Para lograr lo anterior, los medios masivos de comunicación han mostrado ser insuficientes y se requiere más comunicación interpersonal directa, "cara a cara", que provenga del personal de salud capacitado en los métodos científicos modernos de manejo de la diarrea, respetando los empíricos tradicionales benéficos"

1. Pacientes con compromiso del estado de conciencia causado por medicamentos u otras causas.

2. Pacientes con alguna otra complicación que contraindique la vía oral, tales como íleo u oclusión intestinal.

3. Fracaso de la hidratación oral, debido a vómitos abundantes (más de tres en una hora) o muchas evacuaciones líquidas (más de dos por hora) a pesar de gastroclisis o de tratamiento con atole de arroz.

4. Pacientes que presentan convulsiones mientras reciben terapia de hidratación oral.

5. Pacientes con septicemia, infecciones concomitantes graves como meningitis, neumonía y otras.

Otras indicaciones de la hidratación intravenosa

El médico o la enfermera, utilizando sus habilidades de comunicación con los lineamientos sugeridos, está en posibilidad de capacitar al responsable del cuidado del paciente para su manejo efectivo en el hogar, incluido el reconocimiento de los signos de alarma, haciendo énfasis en que al detectarlos regrese de inmediato a consulta.
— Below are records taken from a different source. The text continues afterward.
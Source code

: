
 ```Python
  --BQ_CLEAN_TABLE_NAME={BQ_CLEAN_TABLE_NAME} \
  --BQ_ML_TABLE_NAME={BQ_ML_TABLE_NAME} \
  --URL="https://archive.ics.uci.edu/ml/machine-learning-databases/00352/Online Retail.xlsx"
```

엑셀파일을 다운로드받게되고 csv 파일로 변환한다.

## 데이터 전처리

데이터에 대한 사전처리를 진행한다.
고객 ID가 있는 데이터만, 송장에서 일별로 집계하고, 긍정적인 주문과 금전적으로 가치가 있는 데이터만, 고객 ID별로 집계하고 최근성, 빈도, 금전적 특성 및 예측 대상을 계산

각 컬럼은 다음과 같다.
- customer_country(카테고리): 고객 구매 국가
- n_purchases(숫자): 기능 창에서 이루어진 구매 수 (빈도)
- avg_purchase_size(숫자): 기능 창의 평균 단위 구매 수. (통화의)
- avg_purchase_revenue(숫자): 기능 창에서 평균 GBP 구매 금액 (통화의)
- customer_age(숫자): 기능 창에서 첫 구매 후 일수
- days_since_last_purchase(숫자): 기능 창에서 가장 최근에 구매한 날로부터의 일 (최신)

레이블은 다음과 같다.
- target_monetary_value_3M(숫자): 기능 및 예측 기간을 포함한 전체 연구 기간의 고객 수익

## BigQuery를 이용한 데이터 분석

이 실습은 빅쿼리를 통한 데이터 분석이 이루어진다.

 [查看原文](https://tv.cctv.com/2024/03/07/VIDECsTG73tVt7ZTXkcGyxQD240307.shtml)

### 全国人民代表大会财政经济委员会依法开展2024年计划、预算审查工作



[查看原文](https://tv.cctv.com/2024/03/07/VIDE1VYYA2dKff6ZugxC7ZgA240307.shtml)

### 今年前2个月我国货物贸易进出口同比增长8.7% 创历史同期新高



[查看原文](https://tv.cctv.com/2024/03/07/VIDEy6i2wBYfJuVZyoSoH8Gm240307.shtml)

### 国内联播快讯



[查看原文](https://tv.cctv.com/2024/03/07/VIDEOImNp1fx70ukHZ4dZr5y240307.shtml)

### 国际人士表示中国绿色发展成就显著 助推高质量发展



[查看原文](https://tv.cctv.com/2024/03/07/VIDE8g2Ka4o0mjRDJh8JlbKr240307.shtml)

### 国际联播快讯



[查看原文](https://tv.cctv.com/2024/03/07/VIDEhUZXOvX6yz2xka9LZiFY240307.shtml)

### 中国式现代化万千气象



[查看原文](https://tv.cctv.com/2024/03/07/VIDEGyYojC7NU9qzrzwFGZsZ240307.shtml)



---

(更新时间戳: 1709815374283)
Con métodos de educación participativa, se hará también la capacitación sobre medidas preventivas para evitar nuevos episodios de diarrea: alimentación adecuada, incluyendo lactancia materna exclusiva hasta los 6 meses de edad y complementaria hasta los dos años; lavado de manos, disposición adecuada de excretas y basura; ingestión de agua limpia; preparación, conservación y protección de los alimentos, etc.